Our guide, Ryan de Beer, loves surprises. As we travel along the bumpy dirt track in our open-top safari vehicle, he asks us to close our eyes. We obediently do as we are instructed. After what feels like several minutes the engine comes to a stop.
“OK, you can open them now,” de Beer says.
As I do so, my mouth drops in awe. We are parked in the middle of a large, open field, amid a panoramic landscape of dozens of grazing zebras and buffalos. We sit and watch them silently for a while, before relocating to a nearby waterhole where the animals come to drink, flicking their tails and ears to shoo flies away.
I love the sense of anticipation that comes with being on a safari; you never know what to expect next. Each morning and afternoon we set out from Earth Lodge in Sabi Sabi Private Game Reserve with de Beer and our Shangaan tracker Candy Hlatswayo, who sits in a seat at the front of the specially-modified vehicle.
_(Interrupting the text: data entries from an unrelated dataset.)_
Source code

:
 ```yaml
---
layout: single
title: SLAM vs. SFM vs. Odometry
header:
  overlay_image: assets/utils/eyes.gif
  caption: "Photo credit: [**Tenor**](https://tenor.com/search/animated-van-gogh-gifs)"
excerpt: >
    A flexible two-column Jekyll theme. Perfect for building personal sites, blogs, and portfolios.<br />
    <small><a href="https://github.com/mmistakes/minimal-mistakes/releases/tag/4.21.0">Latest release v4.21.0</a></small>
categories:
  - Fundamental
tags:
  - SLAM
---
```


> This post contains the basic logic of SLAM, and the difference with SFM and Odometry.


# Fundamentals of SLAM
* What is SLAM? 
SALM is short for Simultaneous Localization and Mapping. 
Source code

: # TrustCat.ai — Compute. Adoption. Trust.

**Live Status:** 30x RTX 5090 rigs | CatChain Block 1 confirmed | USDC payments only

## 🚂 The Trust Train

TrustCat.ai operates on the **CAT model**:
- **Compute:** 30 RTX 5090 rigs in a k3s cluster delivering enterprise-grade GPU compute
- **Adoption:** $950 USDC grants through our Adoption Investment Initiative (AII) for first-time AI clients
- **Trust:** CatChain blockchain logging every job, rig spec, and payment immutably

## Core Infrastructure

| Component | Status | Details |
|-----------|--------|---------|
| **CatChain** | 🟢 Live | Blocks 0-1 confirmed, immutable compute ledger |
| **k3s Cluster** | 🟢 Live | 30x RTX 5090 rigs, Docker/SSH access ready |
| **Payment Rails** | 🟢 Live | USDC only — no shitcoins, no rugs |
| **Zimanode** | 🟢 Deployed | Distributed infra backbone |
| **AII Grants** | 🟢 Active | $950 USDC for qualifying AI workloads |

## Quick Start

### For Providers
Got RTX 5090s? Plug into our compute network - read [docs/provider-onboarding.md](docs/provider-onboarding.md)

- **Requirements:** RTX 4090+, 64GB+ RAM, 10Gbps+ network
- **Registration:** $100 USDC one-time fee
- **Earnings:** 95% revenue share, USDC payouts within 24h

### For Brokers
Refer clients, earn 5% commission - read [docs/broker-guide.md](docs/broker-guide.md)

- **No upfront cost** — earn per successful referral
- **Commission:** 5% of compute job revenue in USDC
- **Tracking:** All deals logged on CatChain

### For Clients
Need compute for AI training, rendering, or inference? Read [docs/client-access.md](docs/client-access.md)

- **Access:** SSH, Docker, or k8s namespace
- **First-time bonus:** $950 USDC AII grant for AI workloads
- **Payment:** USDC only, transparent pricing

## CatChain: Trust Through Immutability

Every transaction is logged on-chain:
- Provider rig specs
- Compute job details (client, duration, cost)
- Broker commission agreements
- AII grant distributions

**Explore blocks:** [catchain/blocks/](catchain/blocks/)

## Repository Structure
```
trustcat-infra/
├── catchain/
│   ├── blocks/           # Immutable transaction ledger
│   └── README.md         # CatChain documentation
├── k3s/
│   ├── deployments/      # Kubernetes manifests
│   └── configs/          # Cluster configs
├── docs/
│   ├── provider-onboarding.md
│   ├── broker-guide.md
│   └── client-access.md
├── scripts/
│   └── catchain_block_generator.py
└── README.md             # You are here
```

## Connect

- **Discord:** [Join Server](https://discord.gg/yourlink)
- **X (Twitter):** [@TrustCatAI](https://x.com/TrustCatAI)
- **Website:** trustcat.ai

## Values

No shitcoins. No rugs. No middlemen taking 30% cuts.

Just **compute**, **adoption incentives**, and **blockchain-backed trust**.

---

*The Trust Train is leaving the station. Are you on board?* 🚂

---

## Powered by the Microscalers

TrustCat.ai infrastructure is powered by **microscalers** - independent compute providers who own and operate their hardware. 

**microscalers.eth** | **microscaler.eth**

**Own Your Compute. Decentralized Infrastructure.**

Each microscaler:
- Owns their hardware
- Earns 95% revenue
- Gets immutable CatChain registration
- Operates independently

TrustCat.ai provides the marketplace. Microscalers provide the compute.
Hlatswayo comes from a nearby village, as most of the lodge’s staff do, and uses knowledge passed down from generation to generation to help us see the ‘big five’ animals tourists want to tick off their list: buffalo, elephant, lion, rhinoceros and leopard.
Sabi Sabi is a privately-owned 6,500ha reserve within Sabi Sands Game Reserve neighbouring Kruger National Park, which is the largest and most famous park in South Africa. When the fence between them was removed in 1993, it created a two million-hectare reserve in which animals can roam freely.